Uno de los principales motores de esta mejora ha sido el tráfico de contenedores, especialmente en los segmentos de importación y tránsito de mercancía cargada. Entre enero y mayo, la infraestructura portuaria gestionó 1,61 millones de TEUs, un 4,3% más que un año antes.
Dentro de esta categoría, las importaciones en contenedor lleno crecieron un 5,7%, mientras que el tránsito avanzó un 8%. Destaca además el aumento del 14,6% de las mercancías importadas desde el sudeste asiático, una evolución que ha contribuido a compensar la caída del 11% registrada en las exportaciones durante el mismo periodo.
Los tráficos de graneles también mantuvieron una trayectoria favorable. Los líquidos alcanzaron los 7,2 millones de toneladas, un 8,2% más que en los cinco primeros meses de 2025. Los biocombustibles y los productos químicos lideraron este crecimiento con incrementos del 56% y del 52%, respectivamente.
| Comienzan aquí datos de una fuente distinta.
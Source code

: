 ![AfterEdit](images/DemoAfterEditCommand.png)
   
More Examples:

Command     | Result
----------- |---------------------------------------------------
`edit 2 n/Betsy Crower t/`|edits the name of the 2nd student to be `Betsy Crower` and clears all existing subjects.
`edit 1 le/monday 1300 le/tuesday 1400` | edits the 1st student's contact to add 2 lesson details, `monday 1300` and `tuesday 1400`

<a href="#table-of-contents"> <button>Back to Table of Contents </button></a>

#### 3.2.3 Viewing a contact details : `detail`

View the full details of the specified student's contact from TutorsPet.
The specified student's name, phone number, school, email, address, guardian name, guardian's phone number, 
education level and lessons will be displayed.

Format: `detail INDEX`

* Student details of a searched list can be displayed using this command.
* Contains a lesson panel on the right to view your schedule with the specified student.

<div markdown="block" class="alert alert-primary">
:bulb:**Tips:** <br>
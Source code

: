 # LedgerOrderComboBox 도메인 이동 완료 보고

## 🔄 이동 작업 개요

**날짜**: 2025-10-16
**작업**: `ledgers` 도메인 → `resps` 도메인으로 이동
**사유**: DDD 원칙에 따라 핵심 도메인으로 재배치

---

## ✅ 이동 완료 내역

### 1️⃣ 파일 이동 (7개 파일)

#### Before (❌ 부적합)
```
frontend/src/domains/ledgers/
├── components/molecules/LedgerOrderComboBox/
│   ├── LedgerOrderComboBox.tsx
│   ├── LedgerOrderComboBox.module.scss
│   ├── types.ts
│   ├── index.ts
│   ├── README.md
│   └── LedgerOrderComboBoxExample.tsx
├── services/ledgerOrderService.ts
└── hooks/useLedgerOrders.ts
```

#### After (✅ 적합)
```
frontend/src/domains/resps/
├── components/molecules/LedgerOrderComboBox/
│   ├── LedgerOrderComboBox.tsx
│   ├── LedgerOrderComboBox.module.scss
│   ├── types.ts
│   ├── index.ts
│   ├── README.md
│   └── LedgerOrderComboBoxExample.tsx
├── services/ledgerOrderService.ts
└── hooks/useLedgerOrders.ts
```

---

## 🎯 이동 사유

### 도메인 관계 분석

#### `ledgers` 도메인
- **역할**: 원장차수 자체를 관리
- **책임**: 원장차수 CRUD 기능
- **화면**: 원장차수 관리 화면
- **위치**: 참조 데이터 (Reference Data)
Por su parte, los graneles sólidos avanzaron un 8,3%, impulsados principalmente por el aumento de las exportaciones de potasas, que crecieron un 28,8%, y por el mayor movimiento de haba de soja, con una subida del 27,7%.
El tráfico de vehículos también evolucionó al alza. Entre enero y mayo pasaron por las instalaciones portuarias 314.711 automóviles, un 4,6% más que en el mismo periodo del año anterior. El fuerte crecimiento de las importaciones, cercano al 30%, compensó el descenso de las operaciones de cabotaje, mientras que las exportaciones se mantuvieron en niveles similares a los de 2025.
Asimismo, el transporte de carga rodada alcanzó en el Port de Barcelona las 181.905 unidades de transporte intermodal (UTIs), lo que representa un incremento del 2,1%. En este segmento sobresalieron los intercambios con el norte de África, con aumentos del 43% en las conexiones con Marruecos y del 48% con Argelia. También continuó creciendo el tráfico marítimo de corta distancia con Italia, que avanzó un 7,2%.